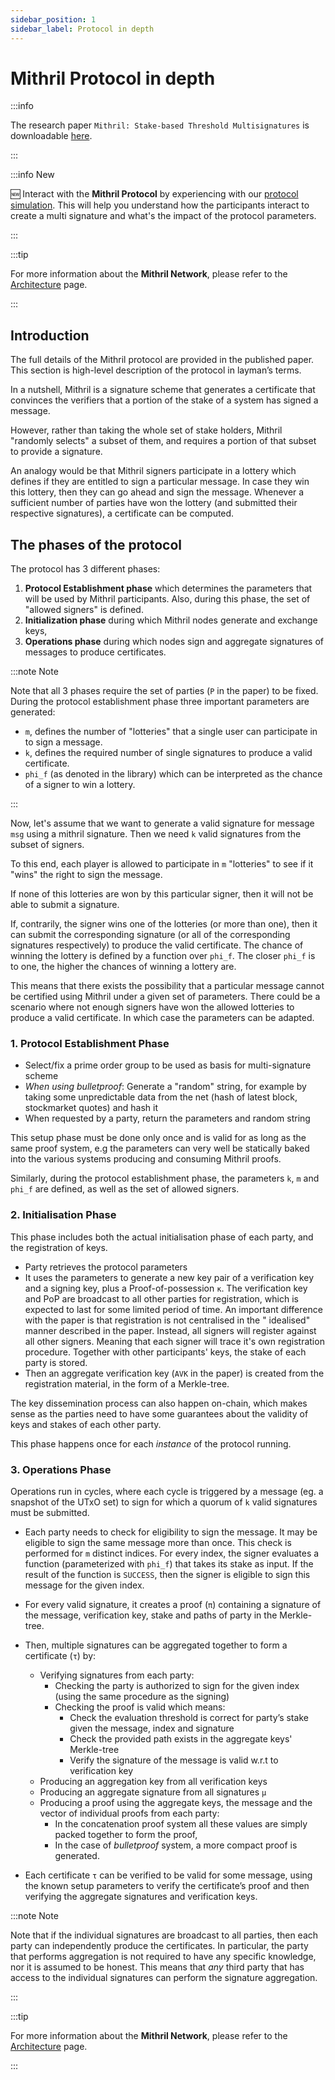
 ```yaml
---
sidebar_position: 1
sidebar_label: Protocol in depth
---
```


# Mithril Protocol in depth

:::info

The research paper `Mithril: Stake-based Threshold Multisignatures` is downloadable [here](https://iohk.io/en/research/library/papers/mithril-stake-based-threshold-multisignatures/).

:::

:::info New

:new: Interact with the **Mithril Protocol** by experiencing with our [protocol simulation](./simulation.md). This will help you understand how the participants interact to create a multi signature and what's the impact of the protocol parameters.

:::

:::tip

For more information about the **Mithril Network**, please refer to the [Architecture](../mithril-network/architecture.md) page.

:::

## Introduction

The full details of the Mithril protocol are provided in the published paper. This section is high-level description of
the protocol in layman’s terms.

In a nutshell, Mithril is a signature scheme that generates a certificate that convinces
the verifiers that a portion of the stake of a system has signed a message.

However, rather than taking the whole set of
stake holders, Mithril
"randomly selects" a subset of them, and requires a portion of that subset to provide a signature.

An analogy would be
that Mithril signers participate in a lottery which defines if they are entitled to sign a particular message. In case
they win this lottery, then they can go ahead and sign the message. Whenever a sufficient number of parties have won the
lottery (and submitted their respective signatures), a certificate can be computed.

## The phases of the protocol

The protocol has 3 different phases:

1. **Protocol Establishment phase** which determines the parameters that will be used by Mithril participants. Also,
   during this phase, the set of "allowed signers" is defined.
2. **Initialization phase** during which Mithril nodes generate and exchange keys,
3. **Operations phase** during which nodes sign and aggregate signatures of messages to produce certificates.

:::note Note

Note that all 3 phases require the set of parties (`P` in the paper) to be fixed. During the protocol establishment phase
three important parameters are generated:

* `m`, defines the number of "lotteries" that a single user can participate in to sign a message.
* `k`, defines the required number of single signatures to produce a valid certificate.
* `phi_f` (as denoted in the library) which can be interpreted as the chance of a signer to win a lottery.

:::

Now, let's assume that we want to generate a valid signature for message `msg` using a mithril signature. Then we need `k` valid signatures from the subset of signers.

To this end, each player is allowed to participate in `m` "lotteries" to see if it "wins" the right to sign the message.

If none of this lotteries are won by this particular signer, then it will not be able to submit a signature.

If, contrarily, the signer wins one of the lotteries (or more than one), then it
can submit the corresponding signature (or all of the corresponding signatures respectively) to produce the valid certificate. The chance of winning the lottery is defined by a function over `phi_f`. The closer `phi_f` is to one, the higher the chances of winning a lottery are.

This means that there exists the possibility that a particular message cannot be certified using Mithril under a given set of parameters. There could be a scenario where not enough signers have won the allowed lotteries to produce a valid certificate. In which case the parameters can be adapted.

### 1. Protocol Establishment Phase

* Select/fix a prime order group to be used as basis for multi-signature scheme
* _When using bulletproof_: Generate a "random" string, for example by taking some unpredictable data from the net (hash
  of latest block, stockmarket quotes) and hash it
* When requested by a party, return the parameters and random string

This setup phase must be done only once and is valid for as long as the same proof system, e.g the parameters can very well be statically baked into the various systems producing and consuming Mithril proofs.

Similarly, during the protocol establishment phase, the parameters `k`, `m` and `phi_f` are defined, as well as the set of allowed signers.

### 2. Initialisation Phase

This phase includes both the actual initialisation phase of each party, and the registration of keys.

* Party retrieves the protocol parameters
* It uses the parameters to generate a new key pair of a verification key and a signing key, plus a Proof-of-possession
  `κ`. The verification key and PoP are broadcast to all other parties for registration, which is expected to last for
  some limited period of time. An important difference with the paper is that registration is not centralised in the "
  idealised" manner described in the paper. Instead, all signers will register against all other signers. Meaning that
  each signer will trace it's own registration procedure. Together with other participants' keys, the stake of each
  party is stored.
* Then an aggregate verification key (`AVK` in the paper) is created from the registration material, in the form of a
  Merkle-tree.

The key dissemination process can also happen on-chain, which makes sense as the parties need to have some guarantees about the validity of keys and stakes of each other party.

This phase happens once for each _instance_ of the protocol running.

### 3. Operations Phase

Operations run in cycles, where each cycle is triggered by a message (eg. a snapshot of the UTxO set) to sign for which
a quorum of `k` valid signatures must be submitted.

* Each party needs to check for eligibility to sign the message. It may be eligible to sign the same message more than once. This check is performed for `m` distinct indices. For every index, the signer evaluates a function (parameterized with `phi_f`) that takes its stake as input. If the result of the function is `SUCCESS`, then the signer is eligible to sign this message for the given index.

* For every valid signature, it creates a proof (`π`) containing a signature of the message, verification key, stake and paths of party in the Merkle-tree.

* Then, multiple signatures can be aggregated together to form a certificate (`τ`) by:
  * Verifying signatures from each party:
    * Checking the party is authorized to sign for the given index (using the same procedure as the signing)
    * Checking the proof is valid which means:
      * Check the evaluation threshold is correct for party’s stake given the message, index and signature
      * Check the provided path exists in the aggregate keys' Merkle-tree
      * Verify the signature of the message is valid w.r.t to verification key
  * Producing an aggregation key from all verification keys
  * Producing an aggregate signature from all signatures `μ`
  * Producing a proof using the aggregate keys, the message and the vector of individual proofs from each party:
    * In the concatenation proof system all these values are simply packed together to form the proof,
    * In the case of _bulletproof_ system, a more compact proof is generated.

* Each certificate `τ` can be verified to be valid for some message, using the known setup parameters to verify the certificate’s proof and then verifying the aggregate signatures and verification keys.

:::note Note

Note that if the individual signatures are broadcast to all parties, then each party can independently produce the certificates. In particular, the party that performs aggregation is not required to have any specific knowledge, nor it is assumed to be honest. This means that _any_ third party that has access to the individual signatures can perform the signature aggregation.

:::

:::tip

For more information about the **Mithril Network**, please refer to the [Architecture](../mithril-network/architecture.md) page.

:::

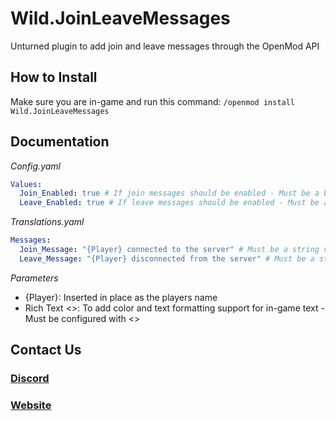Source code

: # Wild.JoinLeaveMessages
Unturned plugin to add join and leave messages through the OpenMod API

## How to Install
Make sure you are in-game and run this command:
`/openmod install Wild.JoinLeaveMessages`

## Documentation
*Config.yaml*
```yaml
Values:
  Join_Enabled: true # If join messages should be enabled - Must be a boolean value
  Leave_Enabled: true # If leave messages should be enabled - Must be a boolean value
```
*Translations.yaml*
```yaml
Messages:
  Join_Message: "{Player} connected to the server" # Must be a string value - Useable Parameters: {Player}, Rich Text <>
  Leave_Message: "{Player} disconnected from the server" # Must be a string value - Useable Parameters: {Player}, Rich Text <>
```
*Parameters*
- {Player}: Inserted in place as the players name
- Rich Text <>: To add color and text formatting support for in-game text - Must be configured with <> 

## Contact Us
### [Discord](https://discord.gg/4Ggybyy87d)
### [Website](https://wildev-studios.github.io)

**Action item:** Leave out the pictures and repeat the remaining data exactly.

**Answer to the problem:**
 ```yaml
---
sidebar_position: 1
sidebar_label: Protocol in depth
---
```


# Mithril Protocol in depth

:::info

The research paper `Mithril: Stake-based Threshold Multisignatures` is downloadable [here](https://iohk.io/en/research/library/papers/mithril-stake-based-threshold-multisignatures/).

:::

:::info New

:new: Interact with the **Mithril Protocol** by experiencing with our [protocol simulation](./simulation.md). This will help you understand how the participants interact to create a multi signature and what's the impact of the protocol parameters.

:::

:::tip

For more information about the **Mithril Network**, please refer to the [Architecture](../mithril-network/architecture.md) page.

:::

## Introduction

The full details of the Mithril protocol are provided in the published paper. This section is high-level description of
the protocol in layman’s terms.

In a nutshell, Mithril is a signature scheme that generates a certificate that convinces
the verifiers that a portion of the stake of a system has signed a message.

However, rather than taking the whole set of
stake holders, Mithril
"randomly selects" a subset of them, and requires a portion of that subset to provide a signature.

An analogy would be
that Mithril signers participate in a lottery which defines if they are entitled to sign a particular message. In case
they win this lottery, then they can go ahead and sign the message. Whenever a sufficient number of parties have won the
lottery (and submitted their respective signatures), a certificate can be computed.

## The phases of the protocol

The protocol has 3 different phases:

1. **Protocol Establishment phase** which determines the parameters that will be used by Mithril participants. Also,
   during this phase, the set of "allowed signers" is defined.
2. **Initialization phase** during which Mithril nodes generate and exchange keys,
3. **Operations phase** during which nodes sign and aggregate signatures of messages to produce certificates.

:::note Note

Note that all 3 phases require the set of parties (`P` in the paper) to be fixed. During the protocol establishment phase
three important parameters are generated:

* `m`, defines the number of "lotteries" that a single user can participate in to sign a message.
* `k`, defines the required number of single signatures to produce a valid certificate.
* `phi_f` (as denoted in the library) which can be interpreted as the chance of a signer to win a lottery.

:::

Now, let's assume that we want to generate a valid signature for message `msg` using a mithril signature. Then we need `k` valid signatures from the subset of signers.

To this end, each player is allowed to participate in `m` "lotteries" to see if it "wins" the right to sign the message.

If none of this lotteries are won by this particular signer, then it will not be able to submit a signature.

If, contrarily, the signer wins one of the lotteries (or more than one), then it
can submit the corresponding signature (or all of the corresponding signatures respectively) to produce the valid certificate. The chance of winning the lottery is defined by a function over `phi_f`. The closer `phi_f` is to one, the higher the chances of winning a lottery are.

This means that there exists the possibility that a particular message cannot be certified using Mithril under a given set of parameters. There could be a scenario where not enough signers have won the allowed lotteries to produce a valid certificate. In which case the parameters can be adapted.

### 1. Protocol Establishment Phase

* Select/fix a prime order group to be used as basis for multi-signature scheme
* _When using bulletproof_: Generate a "random" string, for example by taking some unpredictable data from the net (hash
  of latest block, stockmarket quotes) and hash it
* When requested by a party, return the parameters and random string

This setup phase must be done only once and is valid for as long as the same proof system, e.g the parameters can very well be statically baked into the various systems producing and consuming Mithril proofs.

Similarly, during the protocol establishment phase, the parameters `k`, `m` and `phi_f` are defined, as well as the set of allowed signers.

### 2. Initialisation Phase

This phase includes both the actual initialisation phase of each party, and the registration of keys.

* Party retrieves the protocol parameters
* It uses the parameters to generate a new key pair of a verification key and a signing key, plus a Proof-of-possession
  `κ`. The verification key and PoP are broadcast to all other parties for registration, which is expected to last for
  some limited period of time. An important difference with the paper is that registration is not centralised in the "
  idealised" manner described in the paper. Instead, all signers will register against all other signers. Meaning that
  each signer will trace it's own registration procedure. Together with other participants' keys, the stake of each
  party is stored.
* Then an aggregate verification key (`AVK` in the paper) is created from the registration material, in the form of a
  Merkle-tree.

The key dissemination process can also happen on-chain, which makes sense as the parties need to have some guarantees about the validity of keys and stakes of each other party.

This phase happens once for each _instance_ of the protocol running.

### 3. Operations Phase

Operations run in cycles, where each cycle is triggered by a message (eg. a snapshot of the UTxO set) to sign for which
a quorum of `k` valid signatures must be submitted.

* Each party needs to check for eligibility to sign the message. It may be eligible to sign the same message more than once. This check is performed for `m` distinct indices. For every index, the signer evaluates a function (parameterized with `phi_f`) that takes its stake as input. If the result of the function is `SUCCESS`, then the signer is eligible to sign this message for the given index.

* For every valid signature, it creates a proof (`π`) containing a signature of the message, verification key, stake and paths of party in the Merkle-tree.

* Then, multiple signatures can be aggregated together to form a certificate (`τ`) by:
  * Verifying signatures from each party:
    * Checking the party is authorized to sign for the given index (using the same procedure as the signing)
    * Checking the proof is valid which means:
      * Check the evaluation threshold is correct for party’s stake given the message, index and signature
      * Check the provided path exists in the aggregate keys' Merkle-tree
      * Verify the signature of the message is valid w.r.t to verification key
  * Producing an aggregation key from all verification keys
  * Producing an aggregate signature from all signatures `μ`
  * Producing a proof using the aggregate keys, the message and the vector of individual proofs from each party:
    * In the concatenation proof system all these values are simply packed together to form the proof,
    * In the case of _bulletproof_ system, a more compact proof is generated.

* Each certificate `τ` can be verified to be valid for some message, using the known setup parameters to verify the certificate’s proof and then verifying the aggregate signatures and verification keys.

:::note Note

Note that if the individual signatures are broadcast to all parties, then each party can independently produce the certificates. In particular, the party that performs aggregation is not required to have any specific knowledge, nor it is assumed to be honest. This means that _any_ third party that has access to the individual signatures can perform the signature aggregation.

:::

:::tip

For more information about the **Mithril Network**, please refer to the [Architecture](../mithril-network/architecture.md) page.

:::

Source code

: # Wild.JoinLeaveMessages
Unturned plugin to add join and leave messages through the OpenMod API

## How to Install
Make sure you are in-game and run this command:
`/openmod install Wild.JoinLeaveMessages`

## Documentation
*Config.yaml*
```yaml
Values:
  Join_Enabled: true # If join messages should be enabled - Must be a boolean value
  Leave_Enabled: true # If leave messages should be enabled - Must be a boolean value
```
*Translations.yaml*
```yaml
Messages:
  Join_Message: "{Player} connected to the server" # Must be a string value - Useable Parameters: {Player}, Rich Text <>
  Leave_Message: "{Player} disconnected from the server" # Must be a string value - Useable Parameters: {Player}, Rich Text <>
```
*Parameters*
- {Player}: Inserted in place as the players name
- Rich Text <>: To add color and text formatting support for in-game text - Must be configured with <> 

## Contact Us
### [Discord](https://discord.gg/4Ggybyy87d)
### [Website](https://wildev-studios.github.io)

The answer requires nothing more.